### Assignment
Every line that contains the word "there" is to be copied from the listing.
▬▬▬▬▬▬▬▬▬▬
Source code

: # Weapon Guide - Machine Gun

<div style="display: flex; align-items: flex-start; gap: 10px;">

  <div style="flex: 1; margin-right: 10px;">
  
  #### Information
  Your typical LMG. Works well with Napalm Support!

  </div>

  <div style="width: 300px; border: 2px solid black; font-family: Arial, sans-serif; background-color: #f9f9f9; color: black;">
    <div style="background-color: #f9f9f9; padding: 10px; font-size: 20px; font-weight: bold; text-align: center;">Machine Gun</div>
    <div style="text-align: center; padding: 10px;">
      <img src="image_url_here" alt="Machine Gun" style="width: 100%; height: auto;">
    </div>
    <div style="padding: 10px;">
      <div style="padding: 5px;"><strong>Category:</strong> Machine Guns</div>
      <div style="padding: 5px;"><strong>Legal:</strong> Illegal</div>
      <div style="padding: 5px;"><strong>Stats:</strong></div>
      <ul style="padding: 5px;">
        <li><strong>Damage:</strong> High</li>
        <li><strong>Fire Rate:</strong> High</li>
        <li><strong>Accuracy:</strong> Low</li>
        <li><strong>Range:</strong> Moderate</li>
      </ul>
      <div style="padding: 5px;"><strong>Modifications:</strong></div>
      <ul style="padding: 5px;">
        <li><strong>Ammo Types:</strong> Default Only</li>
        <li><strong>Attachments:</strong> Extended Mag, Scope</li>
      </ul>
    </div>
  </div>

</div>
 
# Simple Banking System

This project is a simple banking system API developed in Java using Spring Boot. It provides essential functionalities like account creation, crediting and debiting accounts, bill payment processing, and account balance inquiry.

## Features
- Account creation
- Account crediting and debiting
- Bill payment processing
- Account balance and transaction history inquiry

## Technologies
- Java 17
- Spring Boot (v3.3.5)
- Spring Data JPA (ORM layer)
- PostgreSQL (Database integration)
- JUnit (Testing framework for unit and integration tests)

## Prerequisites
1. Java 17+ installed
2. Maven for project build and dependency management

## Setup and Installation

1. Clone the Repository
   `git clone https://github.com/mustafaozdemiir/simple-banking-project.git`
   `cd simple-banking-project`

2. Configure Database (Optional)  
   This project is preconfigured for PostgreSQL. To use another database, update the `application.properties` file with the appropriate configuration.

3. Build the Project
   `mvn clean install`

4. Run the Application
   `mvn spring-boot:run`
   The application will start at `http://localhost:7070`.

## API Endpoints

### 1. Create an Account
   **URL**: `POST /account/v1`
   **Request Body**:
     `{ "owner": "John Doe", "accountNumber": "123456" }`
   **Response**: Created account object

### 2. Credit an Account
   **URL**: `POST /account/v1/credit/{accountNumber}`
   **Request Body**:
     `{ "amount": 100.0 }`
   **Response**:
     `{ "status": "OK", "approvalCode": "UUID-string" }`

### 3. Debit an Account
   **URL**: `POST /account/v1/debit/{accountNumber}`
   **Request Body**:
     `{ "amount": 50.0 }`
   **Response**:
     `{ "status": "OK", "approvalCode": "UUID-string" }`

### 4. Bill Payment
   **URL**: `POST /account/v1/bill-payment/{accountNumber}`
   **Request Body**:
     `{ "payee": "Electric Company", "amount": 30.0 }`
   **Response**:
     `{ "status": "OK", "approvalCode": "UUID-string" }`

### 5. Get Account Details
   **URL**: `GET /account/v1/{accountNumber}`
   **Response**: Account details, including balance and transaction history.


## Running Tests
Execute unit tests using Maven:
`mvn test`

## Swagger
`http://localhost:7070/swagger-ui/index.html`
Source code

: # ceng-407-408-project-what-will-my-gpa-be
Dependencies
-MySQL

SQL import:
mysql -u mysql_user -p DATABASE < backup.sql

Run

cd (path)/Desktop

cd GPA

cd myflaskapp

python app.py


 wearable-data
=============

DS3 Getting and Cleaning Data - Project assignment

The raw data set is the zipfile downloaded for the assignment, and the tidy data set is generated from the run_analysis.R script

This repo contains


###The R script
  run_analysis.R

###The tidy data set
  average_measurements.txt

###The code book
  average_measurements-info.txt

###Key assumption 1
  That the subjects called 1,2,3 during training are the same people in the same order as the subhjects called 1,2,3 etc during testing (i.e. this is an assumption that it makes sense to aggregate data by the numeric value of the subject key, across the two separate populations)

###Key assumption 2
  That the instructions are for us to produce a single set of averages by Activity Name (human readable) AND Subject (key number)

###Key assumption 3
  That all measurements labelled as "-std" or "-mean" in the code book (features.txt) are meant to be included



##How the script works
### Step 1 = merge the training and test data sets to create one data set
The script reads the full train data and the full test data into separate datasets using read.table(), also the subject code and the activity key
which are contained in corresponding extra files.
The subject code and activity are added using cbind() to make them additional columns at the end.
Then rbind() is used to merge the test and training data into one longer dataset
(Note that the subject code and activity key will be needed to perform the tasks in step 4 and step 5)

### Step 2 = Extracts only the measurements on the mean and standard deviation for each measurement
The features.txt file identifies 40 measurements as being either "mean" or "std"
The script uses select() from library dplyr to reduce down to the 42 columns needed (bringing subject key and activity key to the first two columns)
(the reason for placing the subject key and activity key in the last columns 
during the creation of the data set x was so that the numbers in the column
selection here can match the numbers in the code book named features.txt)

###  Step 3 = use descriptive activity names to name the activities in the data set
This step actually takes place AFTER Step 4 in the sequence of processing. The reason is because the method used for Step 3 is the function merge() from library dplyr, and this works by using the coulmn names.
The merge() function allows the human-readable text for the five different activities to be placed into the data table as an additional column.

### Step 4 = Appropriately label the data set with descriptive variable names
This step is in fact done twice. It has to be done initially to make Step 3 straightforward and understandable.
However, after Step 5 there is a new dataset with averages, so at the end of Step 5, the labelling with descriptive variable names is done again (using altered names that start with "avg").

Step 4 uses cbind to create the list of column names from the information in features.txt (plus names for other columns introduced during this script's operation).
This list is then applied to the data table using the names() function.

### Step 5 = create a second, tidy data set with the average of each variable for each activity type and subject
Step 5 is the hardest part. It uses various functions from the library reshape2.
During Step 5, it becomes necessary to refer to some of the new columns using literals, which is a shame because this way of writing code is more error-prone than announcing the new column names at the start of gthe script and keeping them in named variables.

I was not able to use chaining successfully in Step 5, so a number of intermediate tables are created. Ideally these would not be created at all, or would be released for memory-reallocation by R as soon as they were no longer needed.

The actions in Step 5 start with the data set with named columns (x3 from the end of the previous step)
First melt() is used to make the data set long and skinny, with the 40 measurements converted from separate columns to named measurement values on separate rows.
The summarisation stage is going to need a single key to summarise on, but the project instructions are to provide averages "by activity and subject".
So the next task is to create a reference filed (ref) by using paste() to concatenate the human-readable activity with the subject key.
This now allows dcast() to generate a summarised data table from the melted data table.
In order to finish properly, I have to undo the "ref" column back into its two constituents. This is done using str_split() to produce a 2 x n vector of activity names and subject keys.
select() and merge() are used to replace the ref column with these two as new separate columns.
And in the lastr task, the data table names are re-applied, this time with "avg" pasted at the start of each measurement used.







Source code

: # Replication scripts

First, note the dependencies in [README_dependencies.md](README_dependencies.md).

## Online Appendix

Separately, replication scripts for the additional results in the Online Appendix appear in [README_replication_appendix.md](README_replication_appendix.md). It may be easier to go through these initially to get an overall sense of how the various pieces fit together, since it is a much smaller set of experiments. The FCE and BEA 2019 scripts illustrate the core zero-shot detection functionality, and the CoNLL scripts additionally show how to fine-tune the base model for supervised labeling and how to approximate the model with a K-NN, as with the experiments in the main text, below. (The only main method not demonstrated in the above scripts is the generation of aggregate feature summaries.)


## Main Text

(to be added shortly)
▬▬▬▬▬▬▬▬▬▬
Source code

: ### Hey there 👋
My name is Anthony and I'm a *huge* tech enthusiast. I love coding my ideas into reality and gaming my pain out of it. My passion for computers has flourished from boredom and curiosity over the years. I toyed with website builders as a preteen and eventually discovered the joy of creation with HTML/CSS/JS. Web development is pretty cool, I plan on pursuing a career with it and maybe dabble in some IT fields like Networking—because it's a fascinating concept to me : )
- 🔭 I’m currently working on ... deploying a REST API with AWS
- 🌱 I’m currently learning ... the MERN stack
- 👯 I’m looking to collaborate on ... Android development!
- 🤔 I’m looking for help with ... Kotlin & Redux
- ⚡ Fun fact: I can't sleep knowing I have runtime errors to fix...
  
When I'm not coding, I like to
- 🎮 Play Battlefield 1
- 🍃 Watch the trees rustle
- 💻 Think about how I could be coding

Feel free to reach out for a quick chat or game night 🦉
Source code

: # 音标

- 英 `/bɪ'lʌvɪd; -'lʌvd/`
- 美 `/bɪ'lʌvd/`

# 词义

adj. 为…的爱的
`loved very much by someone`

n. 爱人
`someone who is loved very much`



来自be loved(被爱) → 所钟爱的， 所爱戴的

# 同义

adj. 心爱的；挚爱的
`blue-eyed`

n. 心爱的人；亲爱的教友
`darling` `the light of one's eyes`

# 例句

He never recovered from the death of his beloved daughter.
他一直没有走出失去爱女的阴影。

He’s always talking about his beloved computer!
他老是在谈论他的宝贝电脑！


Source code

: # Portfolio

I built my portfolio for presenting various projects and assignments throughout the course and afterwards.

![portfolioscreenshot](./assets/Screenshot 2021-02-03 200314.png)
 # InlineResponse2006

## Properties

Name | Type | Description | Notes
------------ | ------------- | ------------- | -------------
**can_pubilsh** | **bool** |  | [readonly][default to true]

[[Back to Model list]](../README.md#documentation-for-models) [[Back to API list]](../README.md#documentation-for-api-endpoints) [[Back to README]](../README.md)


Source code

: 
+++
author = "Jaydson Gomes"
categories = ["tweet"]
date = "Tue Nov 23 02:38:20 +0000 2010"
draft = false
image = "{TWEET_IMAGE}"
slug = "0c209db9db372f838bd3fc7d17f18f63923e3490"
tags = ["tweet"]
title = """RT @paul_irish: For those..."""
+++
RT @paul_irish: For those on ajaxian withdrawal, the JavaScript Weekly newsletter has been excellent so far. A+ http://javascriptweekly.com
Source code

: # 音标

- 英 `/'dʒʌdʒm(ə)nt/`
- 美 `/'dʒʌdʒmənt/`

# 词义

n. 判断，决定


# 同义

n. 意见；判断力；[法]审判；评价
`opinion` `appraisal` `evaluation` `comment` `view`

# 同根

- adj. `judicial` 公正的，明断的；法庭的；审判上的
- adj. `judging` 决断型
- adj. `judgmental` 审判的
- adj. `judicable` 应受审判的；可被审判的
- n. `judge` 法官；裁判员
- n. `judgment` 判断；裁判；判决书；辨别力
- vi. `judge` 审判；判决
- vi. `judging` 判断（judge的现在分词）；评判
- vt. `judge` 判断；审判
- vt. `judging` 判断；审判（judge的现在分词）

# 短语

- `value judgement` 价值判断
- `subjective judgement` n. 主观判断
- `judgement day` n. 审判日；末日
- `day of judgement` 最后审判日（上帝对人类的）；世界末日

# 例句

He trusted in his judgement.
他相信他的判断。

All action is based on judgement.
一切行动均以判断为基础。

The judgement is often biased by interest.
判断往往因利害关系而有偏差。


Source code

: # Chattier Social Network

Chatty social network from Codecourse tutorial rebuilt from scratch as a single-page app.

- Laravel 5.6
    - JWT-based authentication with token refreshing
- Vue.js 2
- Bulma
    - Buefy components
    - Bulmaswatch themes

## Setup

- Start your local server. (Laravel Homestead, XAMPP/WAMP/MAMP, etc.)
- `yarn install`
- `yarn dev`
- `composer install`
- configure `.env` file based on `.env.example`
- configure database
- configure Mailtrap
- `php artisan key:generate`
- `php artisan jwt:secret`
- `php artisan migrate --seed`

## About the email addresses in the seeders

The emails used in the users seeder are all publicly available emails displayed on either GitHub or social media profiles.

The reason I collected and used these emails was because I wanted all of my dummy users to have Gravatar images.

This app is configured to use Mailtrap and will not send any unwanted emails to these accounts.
▬▬▬▬▬▬▬▬▬▬
### Solution below
However, after Step 5 there is a new dataset with averages, so at the end of Step 5, the labelling with descriptive variable names is done again (using altered names that start with "avg").
: ### Hey there 👋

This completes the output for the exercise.